• Work instruction
Show each line of the records below where the word "class" occurs.

• Supplied information
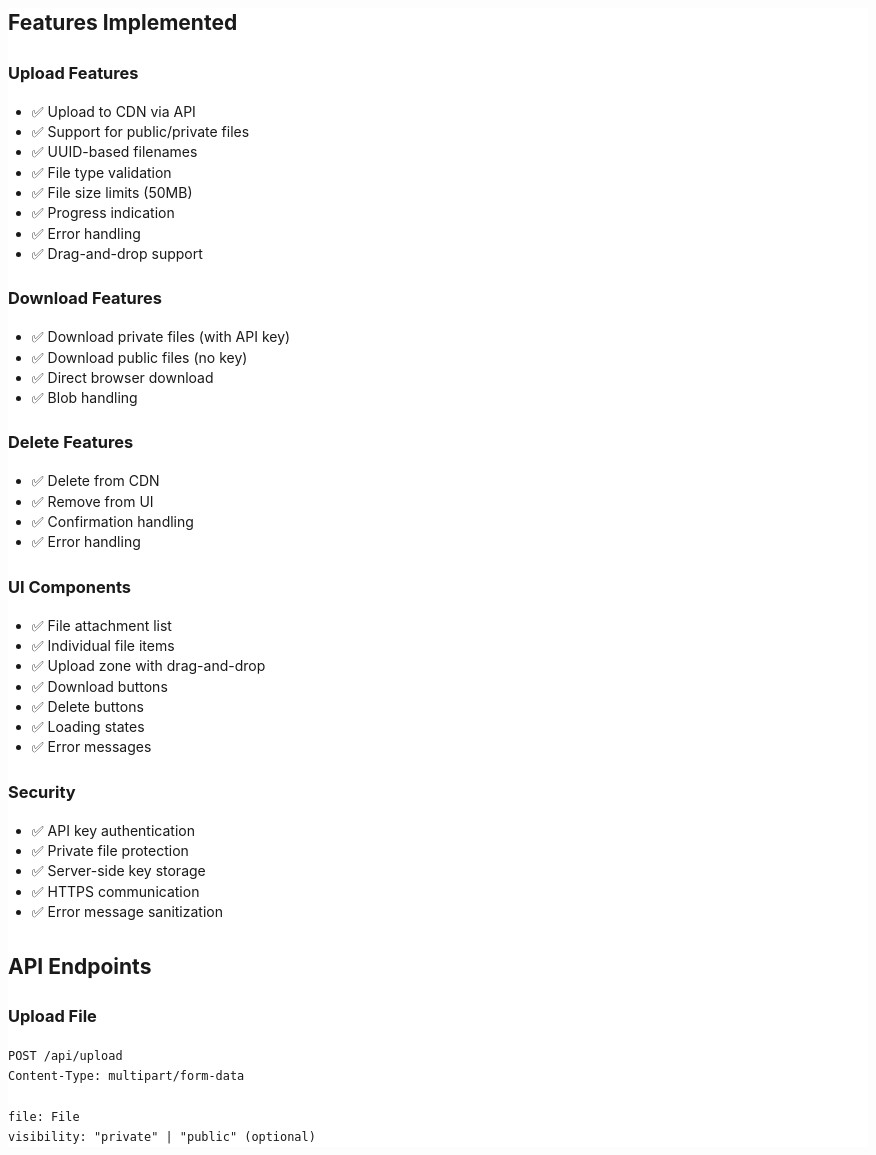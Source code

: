 ## Features Implemented

### Upload Features
- ✅ Upload to CDN via API
- ✅ Support for public/private files
- ✅ UUID-based filenames
- ✅ File type validation
- ✅ File size limits (50MB)
- ✅ Progress indication
- ✅ Error handling
- ✅ Drag-and-drop support

### Download Features
- ✅ Download private files (with API key)
- ✅ Download public files (no key)
- ✅ Direct browser download
- ✅ Blob handling

### Delete Features
- ✅ Delete from CDN
- ✅ Remove from UI
- ✅ Confirmation handling
- ✅ Error handling

### UI Components
- ✅ File attachment list
- ✅ Individual file items
- ✅ Upload zone with drag-and-drop
- ✅ Download buttons
- ✅ Delete buttons
- ✅ Loading states
- ✅ Error messages

### Security
- ✅ API key authentication
- ✅ Private file protection
- ✅ Server-side key storage
- ✅ HTTPS communication
- ✅ Error message sanitization

## API Endpoints

### Upload File
```http
POST /api/upload
Content-Type: multipart/form-data

file: File
visibility: "private" | "public" (optional)
```
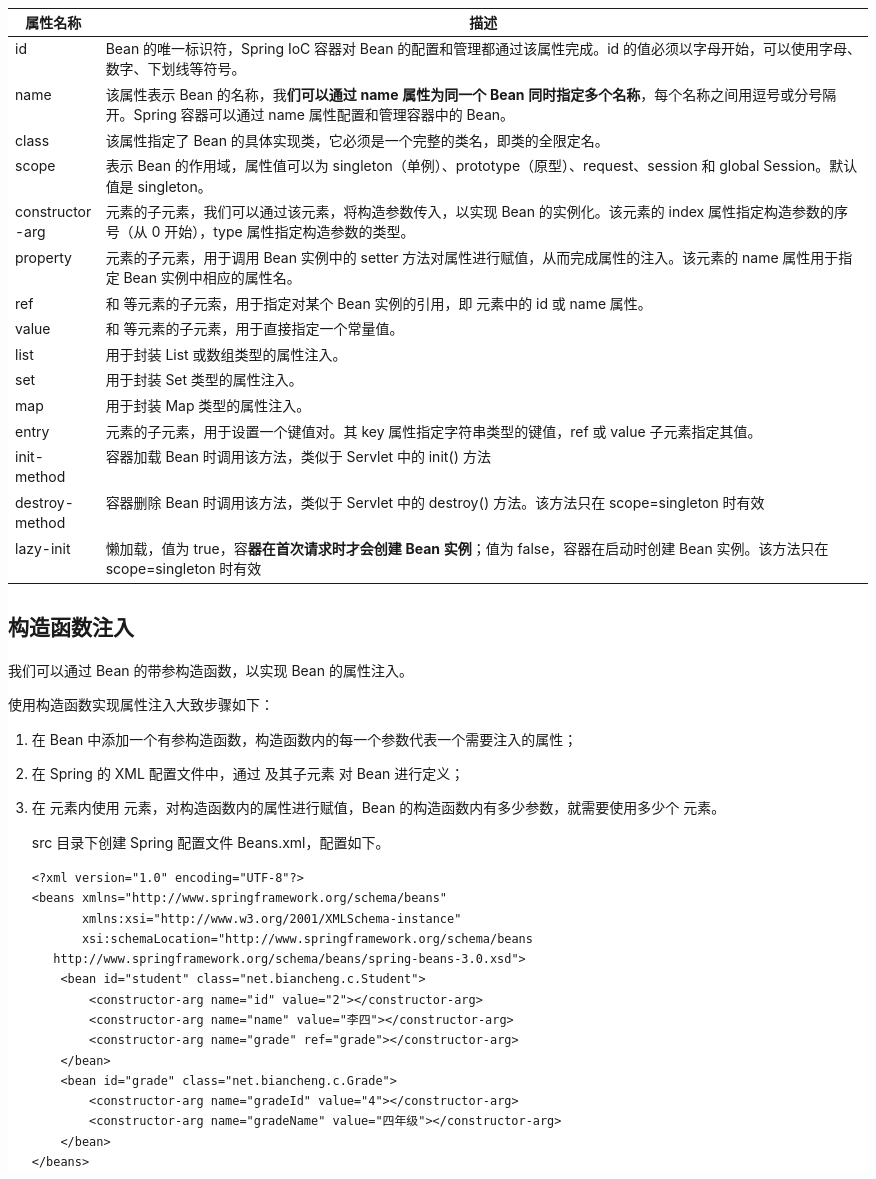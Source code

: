 | 属性名称        | 描述                                                         |
| --------------- | ------------------------------------------------------------ |
| id              | Bean 的唯一标识符，Spring IoC 容器对 Bean 的配置和管理都通过该属性完成。id 的值必须以字母开始，可以使用字母、数字、下划线等符号。 |
| name            | 该属性表示 Bean 的名称，我**们可以通过 name 属性为同一个 Bean 同时指定多个名称**，每个名称之间用逗号或分号隔开。Spring 容器可以通过 name 属性配置和管理容器中的 Bean。 |
| class           | 该属性指定了 Bean 的具体实现类，它必须是一个完整的类名，即类的全限定名。 |
| scope           | 表示 Bean 的作用域，属性值可以为 singleton（单例）、prototype（原型）、request、session 和 global Session。默认值是 singleton。 |
| constructor-arg | <bean> 元素的子元素，我们可以通过该元素，将构造参数传入，以实现 Bean 的实例化。该元素的 index 属性指定构造参数的序号（从 0 开始），type 属性指定构造参数的类型。 |
| property        | <bean>元素的子元素，用于调用 Bean 实例中的 setter 方法对属性进行赋值，从而完成属性的注入。该元素的 name 属性用于指定 Bean 实例中相应的属性名。 |
| ref             | <property> 和 <constructor-arg> 等元素的子元索，用于指定对某个 Bean 实例的引用，即 <bean> 元素中的 id 或 name 属性。 |
| value           | <property> 和 <constractor-arg> 等元素的子元素，用于直接指定一个常量值。 |
| list            | 用于封装 List 或数组类型的属性注入。                         |
| set             | 用于封装 Set 类型的属性注入。                                |
| map             | 用于封装 Map 类型的属性注入。                                |
| entry           | <map> 元素的子元素，用于设置一个键值对。其 key 属性指定字符串类型的键值，ref 或 value 子元素指定其值。 |
| init-method     | 容器加载 Bean 时调用该方法，类似于 Servlet 中的 init() 方法  |
| destroy-method  | 容器删除 Bean 时调用该方法，类似于 Servlet 中的 destroy() 方法。该方法只在 scope=singleton 时有效 |
| lazy-init       | 懒加载，值为 true，容**器在首次请求时才会创建 Bean 实例**；值为 false，容器在启动时创建 Bean 实例。该方法只在 scope=singleton 时有效 |

## 构造函数注入

我们可以通过 Bean 的带参构造函数，以实现 Bean 的属性注入。

使用构造函数实现属性注入大致步骤如下：

1. 在 Bean 中添加一个有参构造函数，构造函数内的每一个参数代表一个需要注入的属性；

2. 在 Spring 的 XML 配置文件中，通过 <beans> 及其子元素 <bean> 对 Bean 进行定义；

3. 在 <bean> 元素内使用 <constructor-arg> 元素，对构造函数内的属性进行赋值，Bean 的构造函数内有多少参数，就需要使用多少个 <constructor-arg> 元素。 

   

   

   src 目录下创建 Spring 配置文件 Beans.xml，配置如下。

   ```
   <?xml version="1.0" encoding="UTF-8"?>
   <beans xmlns="http://www.springframework.org/schema/beans"
          xmlns:xsi="http://www.w3.org/2001/XMLSchema-instance"
          xsi:schemaLocation="http://www.springframework.org/schema/beans
      http://www.springframework.org/schema/beans/spring-beans-3.0.xsd">
       <bean id="student" class="net.biancheng.c.Student">
           <constructor-arg name="id" value="2"></constructor-arg>
           <constructor-arg name="name" value="李四"></constructor-arg>
           <constructor-arg name="grade" ref="grade"></constructor-arg>
       </bean>
       <bean id="grade" class="net.biancheng.c.Grade">
           <constructor-arg name="gradeId" value="4"></constructor-arg>
           <constructor-arg name="gradeName" value="四年级"></constructor-arg>
       </bean>
   </beans>
   ```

• Solution below
| class           | 该属性指定了 Bean 的具体实现类，它必须是一个完整的类名，即类的全限定名。 |
       <bean id="student" class="net.biancheng.c.Student">
       <bean id="grade" class="net.biancheng.c.Grade">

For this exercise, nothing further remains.